[Problem to solve]: Would you write out the entries below word for word, omitting the pictures?

[Dataset]:
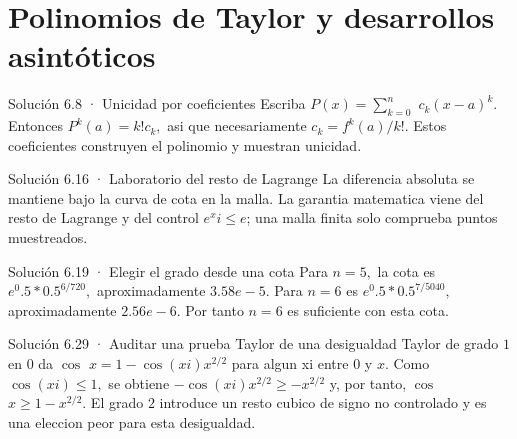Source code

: \documentclass[10pt,a4paper,oneside,openany]{book}
\begin{document}
\chapter{Polinomios de Taylor y desarrollos asintóticos}
\begin{PSevenSolutionFixed}{Solución 6.8 · Unicidad por coeficientes}
Escriba \(P(x)=\sum_{k=0}^n\) \(c_k(x-a)^k\). Entonces \(P^{k}(a)=k!c_k,\) asi que necesariamente \(c_k=f^{k}(a)/k!\). Estos coeficientes construyen el polinomio y muestran unicidad.
\end{PSevenSolutionFixed}
\begin{PSevenSolutionFixed}{Solución 6.16 · Laboratorio del resto de Lagrange}
La diferencia absoluta se mantiene bajo la curva de cota en la malla. La garantia matematica viene del resto de Lagrange y del control \(e^xi\le e\); una malla finita solo comprueba puntos muestreados.
\end{PSevenSolutionFixed}
\begin{PSevenSolutionFixed}{Solución 6.19 · Elegir el grado desde una cota}
Para \(n=5,\) la cota es \(e^{0}.5*0.5^{6/720},\) aproximadamente \(3.58e-5\). Para \(n=6\) es \(e^{0}.5*0.5^{7/5040},\) aproximadamente \(2.56e-6\). Por tanto \(n=6\) es suficiente con esta cota.
\end{PSevenSolutionFixed}
\begin{PSevenSolutionFixed}{Solución 6.29 · Auditar una prueba Taylor de una desigualdad}
Taylor de grado \(1\) en \(0\) da \(\cos\) \(x=1-\cos(xi)x^{2/2}\) para algun xi entre \(0\) y \(x\). Como \(\cos(xi)\le 1,\) se obtiene \(-\cos(xi)x^{2/2}\ge -x^{2/2}\) y, por tanto, \(\cos\) \(x\ge 1-x^{2/2}\). El grado \(2\) introduce un resto cubico de signo no controlado y es una eleccion peor para esta desigualdad.
\end{PSevenSolutionFixed}
\end{document}
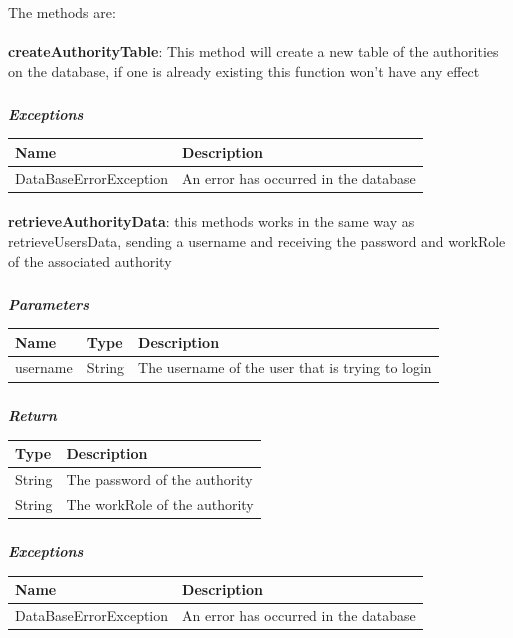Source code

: 						The methods are:
							\paragraph{}
							\textbf{createAuthorityTable}: This method will create a new table of the authorities on the database, if one is already existing this function won't have any effect
							\subparagraph{}
								\textit{\textbf{Exceptions}}
									\begin{table}[!h]
									\begin{tabular}{L{0.3\textwidth}L{0.3\textwidth}}
										\toprule
										Name & Description \\
										\midrule
								  		DataBaseErrorException & An error has occurred in the database \\ 
								 		\bottomrule
									\end{tabular}
								\end{table}
								
					\paragraph{}
							\textbf{retrieveAuthorityData}: this methods works in the same way as retrieveUsersData, sending a username and receiving the password and workRole of the associated authority
							\subparagraph{}
							\textit{\textbf{Parameters}}
								\begin{table}[!h]
									\begin{tabular}{L{0.2\textwidth}L{0.2\textwidth}L{0.2\textwidth}}
										\toprule
										Name & Type & Description \\
										\midrule
								  		username & String & The username of the user that is trying to login \\
								 		\bottomrule
									\end{tabular}
								\end{table}
							\subparagraph{}
								\textit{\textbf{Return}}
									\begin{table}[!h]
									\begin{tabular}{L{0.3\textwidth}L{0.3\textwidth}}
										\toprule
										Type & Description \\
										\midrule
								  		String & The password of the authority \\
								  		String & The workRole of the authority \\
								 		\bottomrule
									\end{tabular}
								\end{table}
							\subparagraph{}
								\textit{\textbf{Exceptions}}
									\begin{table}[!h]
									\begin{tabular}{L{0.3\textwidth}L{0.3\textwidth}}
										\toprule
										Name & Description \\
										\midrule
								  		DataBaseErrorException & An error has occurred in the database \\ 
								 		\bottomrule
									\end{tabular}
								\end{table}
								
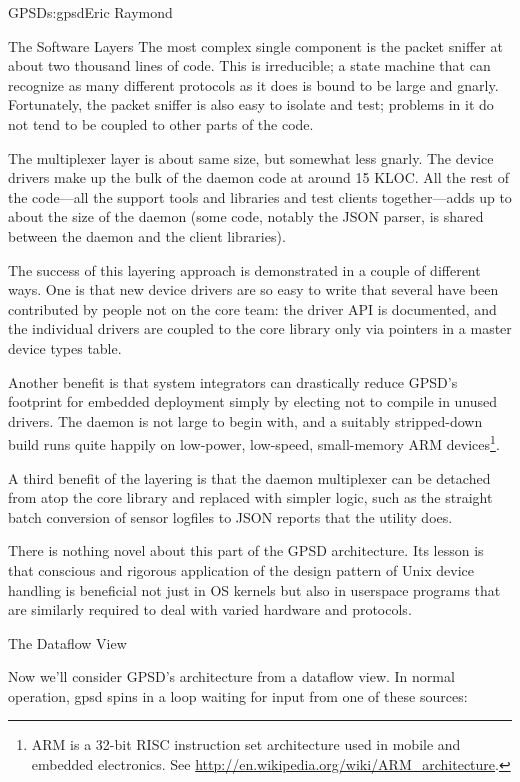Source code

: \begin{aosachapter}{GPSD}{s:gpsd}{Eric Raymond}
\begin{aosasect1}{The Software Layers}
The most complex single component is the packet sniffer at about two
thousand lines of code.  This is irreducible; a state machine
that can recognize as many different protocols as it does is bound to
be large and gnarly.  Fortunately, the packet sniffer is also easy to
isolate and test; problems in it do not tend to be coupled to other
parts of the code.

The multiplexer layer is about same size, but somewhat less gnarly.
The device drivers make up the bulk of the daemon code at around 15
KLOC.  All the rest of the code---all the support tools and libraries
and test clients together---adds up to about the size of the daemon
(some code, notably the JSON parser, is shared between the daemon and
the client libraries).

The success of this layering approach is demonstrated in a couple of
different ways.  One is that new device drivers are so easy to write
that several have been contributed by people not on the core team: the
driver API is documented, and the individual drivers are coupled to
the core library only via pointers in a master device types table.

Another benefit is that system integrators can drastically reduce
GPSD's footprint for embedded deployment simply by electing not to
compile in unused drivers.  The daemon is not large to begin with, and
a suitably stripped-down build runs quite happily on low-power,
low-speed, small-memory ARM devices\footnote{ARM is a 32-bit RISC instruction set architecture used in mobile and embedded electronics. See \url{http://en.wikipedia.org/wiki/ARM_architecture}.}.

A third benefit of the layering is that the daemon multiplexer can be
detached from atop the core library and replaced with simpler logic,
such as the straight batch conversion of sensor logfiles to JSON
reports that the  utility does.

There is nothing novel about this part of the GPSD architecture. Its
lesson is that conscious and rigorous application of the design
pattern of Unix device handling is beneficial not just in OS kernels
but also in userspace programs that are similarly required to deal
with varied hardware and protocols.

\end{aosasect1}

\begin{aosasect1}{The Dataflow View}

Now we'll consider GPSD's architecture from a dataflow view.  In
normal operation, gpsd spins in a loop waiting for input from one of
these sources:


\end{aosasect1}
\end{aosachapter}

[Solution to the problem]:
Source code

: \documentclass[10pt,a4paper,oneside,openany]{book}
\begin{document}
\chapter{Polinomios de Taylor y desarrollos asintóticos}
\begin{PSevenSolutionFixed}{Solución 6.8 · Unicidad por coeficientes}
Escriba \(P(x)=\sum_{k=0}^n\) \(c_k(x-a)^k\). Entonces \(P^{k}(a)=k!c_k,\) asi que necesariamente \(c_k=f^{k}(a)/k!\). Estos coeficientes construyen el polinomio y muestran unicidad.
\end{PSevenSolutionFixed}
\begin{PSevenSolutionFixed}{Solución 6.16 · Laboratorio del resto de Lagrange}
La diferencia absoluta se mantiene bajo la curva de cota en la malla. La garantia matematica viene del resto de Lagrange y del control \(e^xi\le e\); una malla finita solo comprueba puntos muestreados.
\end{PSevenSolutionFixed}
\begin{PSevenSolutionFixed}{Solución 6.19 · Elegir el grado desde una cota}
Para \(n=5,\) la cota es \(e^{0}.5*0.5^{6/720},\) aproximadamente \(3.58e-5\). Para \(n=6\) es \(e^{0}.5*0.5^{7/5040},\) aproximadamente \(2.56e-6\). Por tanto \(n=6\) es suficiente con esta cota.
\end{PSevenSolutionFixed}
\begin{PSevenSolutionFixed}{Solución 6.29 · Auditar una prueba Taylor de una desigualdad}
Taylor de grado \(1\) en \(0\) da \(\cos\) \(x=1-\cos(xi)x^{2/2}\) para algun xi entre \(0\) y \(x\). Como \(\cos(xi)\le 1,\) se obtiene \(-\cos(xi)x^{2/2}\ge -x^{2/2}\) y, por tanto, \(\cos\) \(x\ge 1-x^{2/2}\). El grado \(2\) introduce un resto cubico de signo no controlado y es una eleccion peor para esta desigualdad.
\end{PSevenSolutionFixed}
\end{document}
Source code

: 						The methods are:
							\paragraph{}
							\textbf{createAuthorityTable}: This method will create a new table of the authorities on the database, if one is already existing this function won't have any effect
							\subparagraph{}
								\textit{\textbf{Exceptions}}
									\begin{table}[!h]
									\begin{tabular}{L{0.3\textwidth}L{0.3\textwidth}}
										\toprule
										Name & Description \\
										\midrule
								  		DataBaseErrorException & An error has occurred in the database \\ 
								 		\bottomrule
									\end{tabular}
								\end{table}
								
					\paragraph{}
							\textbf{retrieveAuthorityData}: this methods works in the same way as retrieveUsersData, sending a username and receiving the password and workRole of the associated authority
							\subparagraph{}
							\textit{\textbf{Parameters}}
								\begin{table}[!h]
									\begin{tabular}{L{0.2\textwidth}L{0.2\textwidth}L{0.2\textwidth}}
										\toprule
										Name & Type & Description \\
										\midrule
								  		username & String & The username of the user that is trying to login \\
								 		\bottomrule
									\end{tabular}
								\end{table}
							\subparagraph{}
								\textit{\textbf{Return}}
									\begin{table}[!h]
									\begin{tabular}{L{0.3\textwidth}L{0.3\textwidth}}
										\toprule
										Type & Description \\
										\midrule
								  		String & The password of the authority \\
								  		String & The workRole of the authority \\
								 		\bottomrule
									\end{tabular}
								\end{table}
							\subparagraph{}
								\textit{\textbf{Exceptions}}
									\begin{table}[!h]
									\begin{tabular}{L{0.3\textwidth}L{0.3\textwidth}}
										\toprule
										Name & Description \\
										\midrule
								  		DataBaseErrorException & An error has occurred in the database \\ 
								 		\bottomrule
									\end{tabular}
								\end{table}
								
Source code

: \begin{aosachapter}{GPSD}{s:gpsd}{Eric Raymond}
\begin{aosasect1}{The Software Layers}
The most complex single component is the packet sniffer at about two
thousand lines of code.  This is irreducible; a state machine
that can recognize as many different protocols as it does is bound to
be large and gnarly.  Fortunately, the packet sniffer is also easy to
isolate and test; problems in it do not tend to be coupled to other
parts of the code.

The multiplexer layer is about same size, but somewhat less gnarly.
The device drivers make up the bulk of the daemon code at around 15
KLOC.  All the rest of the code---all the support tools and libraries
and test clients together---adds up to about the size of the daemon
(some code, notably the JSON parser, is shared between the daemon and
the client libraries).

The success of this layering approach is demonstrated in a couple of
different ways.  One is that new device drivers are so easy to write
that several have been contributed by people not on the core team: the
driver API is documented, and the individual drivers are coupled to
the core library only via pointers in a master device types table.

Another benefit is that system integrators can drastically reduce
GPSD's footprint for embedded deployment simply by electing not to
compile in unused drivers.  The daemon is not large to begin with, and
a suitably stripped-down build runs quite happily on low-power,
low-speed, small-memory ARM devices\footnote{ARM is a 32-bit RISC instruction set architecture used in mobile and embedded electronics. See \url{http://en.wikipedia.org/wiki/ARM_architecture}.}.

A third benefit of the layering is that the daemon multiplexer can be
detached from atop the core library and replaced with simpler logic,
such as the straight batch conversion of sensor logfiles to JSON
reports that the  utility does.

There is nothing novel about this part of the GPSD architecture. Its
lesson is that conscious and rigorous application of the design
pattern of Unix device handling is beneficial not just in OS kernels
but also in userspace programs that are similarly required to deal
with varied hardware and protocols.

\end{aosasect1}

\begin{aosasect1}{The Dataflow View}

Now we'll consider GPSD's architecture from a dataflow view.  In
normal operation, gpsd spins in a loop waiting for input from one of
these sources:


\end{aosasect1}
\end{aosachapter}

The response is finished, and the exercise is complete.